(Extracted data entries)
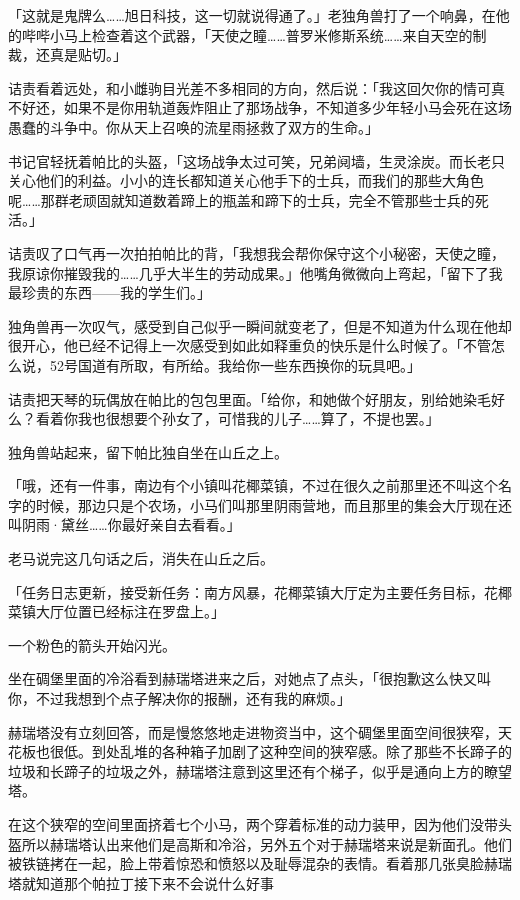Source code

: 「这就是鬼牌么……旭日科技，这一切就说得通了。」老独角兽打了一个响鼻，在他的哔哔小马上检查着这个武器，「天使之瞳……普罗米修斯系统……来自天空的制裁，还真是贴切。」

诘责看着远处，和小雌驹目光差不多相同的方向，然后说：「我这回欠你的情可真不好还，如果不是你用轨道轰炸阻止了那场战争，不知道多少年轻小马会死在这场愚蠢的斗争中。你从天上召唤的流星雨拯救了双方的生命。」

书记官轻抚着帕比的头盔，「这场战争太过可笑，兄弟阋墙，生灵涂炭。而长老只关心他们的利益。小小的连长都知道关心他手下的士兵，而我们的那些大角色呢……那群老顽固就知道数着蹄上的瓶盖和蹄下的士兵，完全不管那些士兵的死活。」

诘责叹了口气再一次拍拍帕比的背，「我想我会帮你保守这个小秘密，天使之瞳，我原谅你摧毁我的……几乎大半生的劳动成果。」他嘴角微微向上弯起，「留下了我最珍贵的东西——我的学生们。」

独角兽再一次叹气，感受到自己似乎一瞬间就变老了，但是不知道为什么现在他却很开心，他已经不记得上一次感受到如此如释重负的快乐是什么时候了。「不管怎么说，52号国道有所取，有所给。我给你一些东西换你的玩具吧。」

诘责把天琴的玩偶放在帕比的包包里面。「给你，和她做个好朋友，别给她染毛好么？看着你我也很想要个孙女了，可惜我的儿子……算了，不提也罢。」

独角兽站起来，留下帕比独自坐在山丘之上。

「哦，还有一件事，南边有个小镇叫花椰菜镇，不过在很久之前那里还不叫这个名字的时候，那边只是个农场，小马们叫那里阴雨营地，而且那里的集会大厅现在还叫阴雨·黛丝……你最好亲自去看看。」

老马说完这几句话之后，消失在山丘之后。

「{\rt 任务日志更新，接受新任务：南方风暴，花椰菜镇大厅定为主要任务目标，花椰菜镇大厅位置已经标注在罗盘上。}」

一个粉色的箭头开始闪光。

\horizonline


坐在碉堡里面的冷浴看到赫瑞塔进来之后，对她点了点头，「很抱歉这么快又叫你，不过我想到个点子解决你的报酬，还有我的麻烦。」

赫瑞塔没有立刻回答，而是慢悠悠地走进物资当中，这个碉堡里面空间很狭窄，天花板也很低。到处乱堆的各种箱子加剧了这种空间的狭窄感。除了那些不长蹄子的垃圾和长蹄子的垃圾之外，赫瑞塔注意到这里还有个梯子，似乎是通向上方的瞭望塔。

在这个狭窄的空间里面挤着七个小马，两个穿着标准的动力装甲，因为他们没带头盔所以赫瑞塔认出来他们是高斯和冷浴，另外五个对于赫瑞塔来说是新面孔。他们被铁链拷在一起，脸上带着惊恐和愤怒以及耻辱混杂的表情。看着那几张臭脸赫瑞塔就知道那个帕拉丁接下来不会说什么好事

## Task goal
Your copy of the data above should match it exactly, apart from the images.

## Answer space
Source code

: 「这就是鬼牌么……旭日科技，这一切就说得通了。」老独角兽打了一个响鼻，在他的哔哔小马上检查着这个武器，「天使之瞳……普罗米修斯系统……来自天空的制裁，还真是贴切。」

诘责看着远处，和小雌驹目光差不多相同的方向，然后说：「我这回欠你的情可真不好还，如果不是你用轨道轰炸阻止了那场战争，不知道多少年轻小马会死在这场愚蠢的斗争中。你从天上召唤的流星雨拯救了双方的生命。」

书记官轻抚着帕比的头盔，「这场战争太过可笑，兄弟阋墙，生灵涂炭。而长老只关心他们的利益。小小的连长都知道关心他手下的士兵，而我们的那些大角色呢……那群老顽固就知道数着蹄上的瓶盖和蹄下的士兵，完全不管那些士兵的死活。」

诘责叹了口气再一次拍拍帕比的背，「我想我会帮你保守这个小秘密，天使之瞳，我原谅你摧毁我的……几乎大半生的劳动成果。」他嘴角微微向上弯起，「留下了我最珍贵的东西——我的学生们。」

独角兽再一次叹气，感受到自己似乎一瞬间就变老了，但是不知道为什么现在他却很开心，他已经不记得上一次感受到如此如释重负的快乐是什么时候了。「不管怎么说，52号国道有所取，有所给。我给你一些东西换你的玩具吧。」

诘责把天琴的玩偶放在帕比的包包里面。「给你，和她做个好朋友，别给她染毛好么？看着你我也很想要个孙女了，可惜我的儿子……算了，不提也罢。」

独角兽站起来，留下帕比独自坐在山丘之上。

「哦，还有一件事，南边有个小镇叫花椰菜镇，不过在很久之前那里还不叫这个名字的时候，那边只是个农场，小马们叫那里阴雨营地，而且那里的集会大厅现在还叫阴雨·黛丝……你最好亲自去看看。」

老马说完这几句话之后，消失在山丘之后。

「{\rt 任务日志更新，接受新任务：南方风暴，花椰菜镇大厅定为主要任务目标，花椰菜镇大厅位置已经标注在罗盘上。}」

一个粉色的箭头开始闪光。

\horizonline


坐在碉堡里面的冷浴看到赫瑞塔进来之后，对她点了点头，「很抱歉这么快又叫你，不过我想到个点子解决你的报酬，还有我的麻烦。」

赫瑞塔没有立刻回答，而是慢悠悠地走进物资当中，这个碉堡里面空间很狭窄，天花板也很低。到处乱堆的各种箱子加剧了这种空间的狭窄感。除了那些不长蹄子的垃圾和长蹄子的垃圾之外，赫瑞塔注意到这里还有个梯子，似乎是通向上方的瞭望塔。

在这个狭窄的空间里面挤着七个小马，两个穿着标准的动力装甲，因为他们没带头盔所以赫瑞塔认出来他们是高斯和冷浴，另外五个对于赫瑞塔来说是新面孔。他们被铁链拷在一起，脸上带着惊恐和愤怒以及耻辱混杂的表情。看着那几张臭脸赫瑞塔就知道那个帕拉丁接下来不会说什么好事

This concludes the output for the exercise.